From Pixels to Tensors, Part 1: 2D Rendering Baselines
June 07, 2026 [hardware-architecture] #2d-rendering #nes-ppu #font-rasterization #linux-drm #x11 #pixels-to-tensorsI started this series because I wanted to understand how ML compiler stacks built on MLIR actually work — not just the API surface, but why they are shaped the way they are. The trail goes back to GPU architecture, to the 3D pipeline, to the fixed-function hardware that preceded it.
This is that backward journey. It starts at 2D rendering — font rasterization, geometry primitives, the NES PPU — because that is where per-pixel parallelism first became a hardware design constraint. Every abstraction in modern GPU programming, and eventually in MLIR's compilation model, is a response to problems that showed up here first.

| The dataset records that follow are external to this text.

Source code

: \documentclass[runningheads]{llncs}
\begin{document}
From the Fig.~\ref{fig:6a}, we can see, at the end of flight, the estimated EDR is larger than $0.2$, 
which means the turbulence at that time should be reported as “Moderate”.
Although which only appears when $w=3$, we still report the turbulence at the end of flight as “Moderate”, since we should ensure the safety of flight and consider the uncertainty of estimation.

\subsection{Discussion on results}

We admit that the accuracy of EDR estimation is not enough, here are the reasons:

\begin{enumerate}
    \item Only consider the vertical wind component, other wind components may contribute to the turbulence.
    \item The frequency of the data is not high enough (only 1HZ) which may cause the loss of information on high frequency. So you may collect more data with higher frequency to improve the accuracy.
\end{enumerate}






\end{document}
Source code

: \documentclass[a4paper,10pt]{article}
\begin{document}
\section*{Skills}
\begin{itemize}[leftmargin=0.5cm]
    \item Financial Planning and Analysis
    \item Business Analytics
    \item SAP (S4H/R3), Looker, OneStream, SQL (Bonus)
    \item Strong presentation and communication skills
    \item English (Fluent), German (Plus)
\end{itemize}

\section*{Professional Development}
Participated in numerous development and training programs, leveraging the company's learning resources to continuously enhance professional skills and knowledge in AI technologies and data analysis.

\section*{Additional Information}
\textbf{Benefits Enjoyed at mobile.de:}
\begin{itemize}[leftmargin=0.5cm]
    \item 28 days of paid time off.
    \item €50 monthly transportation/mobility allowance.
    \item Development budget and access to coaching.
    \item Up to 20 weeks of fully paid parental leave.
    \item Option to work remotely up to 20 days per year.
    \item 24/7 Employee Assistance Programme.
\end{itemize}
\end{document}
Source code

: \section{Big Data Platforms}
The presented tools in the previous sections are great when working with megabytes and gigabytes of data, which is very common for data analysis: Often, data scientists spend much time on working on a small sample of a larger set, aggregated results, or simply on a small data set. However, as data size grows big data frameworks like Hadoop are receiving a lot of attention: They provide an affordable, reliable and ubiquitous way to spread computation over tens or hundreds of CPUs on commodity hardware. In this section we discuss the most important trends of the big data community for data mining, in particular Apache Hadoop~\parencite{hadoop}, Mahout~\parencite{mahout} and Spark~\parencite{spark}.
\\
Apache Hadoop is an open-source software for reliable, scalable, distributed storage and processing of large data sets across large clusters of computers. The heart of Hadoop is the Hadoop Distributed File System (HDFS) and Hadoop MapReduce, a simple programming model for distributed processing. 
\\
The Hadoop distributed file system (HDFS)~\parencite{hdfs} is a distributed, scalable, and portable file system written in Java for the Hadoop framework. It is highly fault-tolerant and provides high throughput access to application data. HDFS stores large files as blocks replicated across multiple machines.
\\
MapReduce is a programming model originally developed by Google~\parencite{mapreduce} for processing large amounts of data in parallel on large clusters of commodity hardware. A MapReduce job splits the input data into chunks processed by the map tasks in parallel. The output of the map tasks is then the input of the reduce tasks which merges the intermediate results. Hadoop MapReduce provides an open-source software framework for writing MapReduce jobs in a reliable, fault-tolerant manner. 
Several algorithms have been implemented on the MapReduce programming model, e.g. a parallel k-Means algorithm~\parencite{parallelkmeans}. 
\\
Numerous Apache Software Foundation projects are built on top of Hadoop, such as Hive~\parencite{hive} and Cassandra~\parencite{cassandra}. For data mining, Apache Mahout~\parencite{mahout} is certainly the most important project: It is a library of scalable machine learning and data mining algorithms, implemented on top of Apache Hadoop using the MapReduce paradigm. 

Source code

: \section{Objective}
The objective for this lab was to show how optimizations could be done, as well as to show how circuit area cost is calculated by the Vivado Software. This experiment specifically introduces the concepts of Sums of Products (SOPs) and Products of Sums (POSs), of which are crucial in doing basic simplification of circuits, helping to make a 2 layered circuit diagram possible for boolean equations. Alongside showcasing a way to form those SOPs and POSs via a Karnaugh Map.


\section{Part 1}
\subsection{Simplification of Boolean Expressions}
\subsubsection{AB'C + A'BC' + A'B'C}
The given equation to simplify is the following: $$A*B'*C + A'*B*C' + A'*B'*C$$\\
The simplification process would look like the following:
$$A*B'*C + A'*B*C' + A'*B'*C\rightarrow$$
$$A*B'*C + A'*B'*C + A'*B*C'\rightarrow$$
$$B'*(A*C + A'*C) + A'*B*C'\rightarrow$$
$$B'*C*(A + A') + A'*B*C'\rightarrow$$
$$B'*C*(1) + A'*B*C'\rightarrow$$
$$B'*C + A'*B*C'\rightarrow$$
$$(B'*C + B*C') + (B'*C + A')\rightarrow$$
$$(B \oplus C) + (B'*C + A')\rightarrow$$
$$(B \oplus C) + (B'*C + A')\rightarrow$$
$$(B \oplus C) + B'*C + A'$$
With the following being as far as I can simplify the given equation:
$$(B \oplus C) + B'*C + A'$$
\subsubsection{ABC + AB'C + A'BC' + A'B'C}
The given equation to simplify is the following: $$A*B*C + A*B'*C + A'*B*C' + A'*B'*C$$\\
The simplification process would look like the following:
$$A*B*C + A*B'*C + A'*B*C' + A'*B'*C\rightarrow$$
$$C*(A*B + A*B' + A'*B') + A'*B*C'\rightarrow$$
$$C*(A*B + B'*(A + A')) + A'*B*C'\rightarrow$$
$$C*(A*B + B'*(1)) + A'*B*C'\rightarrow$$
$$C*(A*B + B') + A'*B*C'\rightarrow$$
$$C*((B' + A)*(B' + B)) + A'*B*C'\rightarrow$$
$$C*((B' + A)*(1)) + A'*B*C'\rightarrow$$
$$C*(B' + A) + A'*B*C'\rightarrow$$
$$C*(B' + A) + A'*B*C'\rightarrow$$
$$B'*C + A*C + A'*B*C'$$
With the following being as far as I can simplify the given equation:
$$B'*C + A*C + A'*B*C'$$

The series runs: 2D rendering → 3D GPU pipeline → GPGPU → deep learning → MLIR.
2D Rendering
2D Rendering Baselines: Font Rasterization
The rendering pipeline converts character streams (ASCII, Unicode) into pixel bitmaps. Two encoding formats determine the conversion mechanism:
- Bitmap fonts: each character is stored as a fixed grid of pixels. Fast to draw, but looks blurry when scaled.
- Vector fonts (TrueType
.ttf/ OpenType.otf): each character is stored as a set of curves (Bézier curves). The renderer rasterizes them at whatever size is needed. This is what every modern OS uses.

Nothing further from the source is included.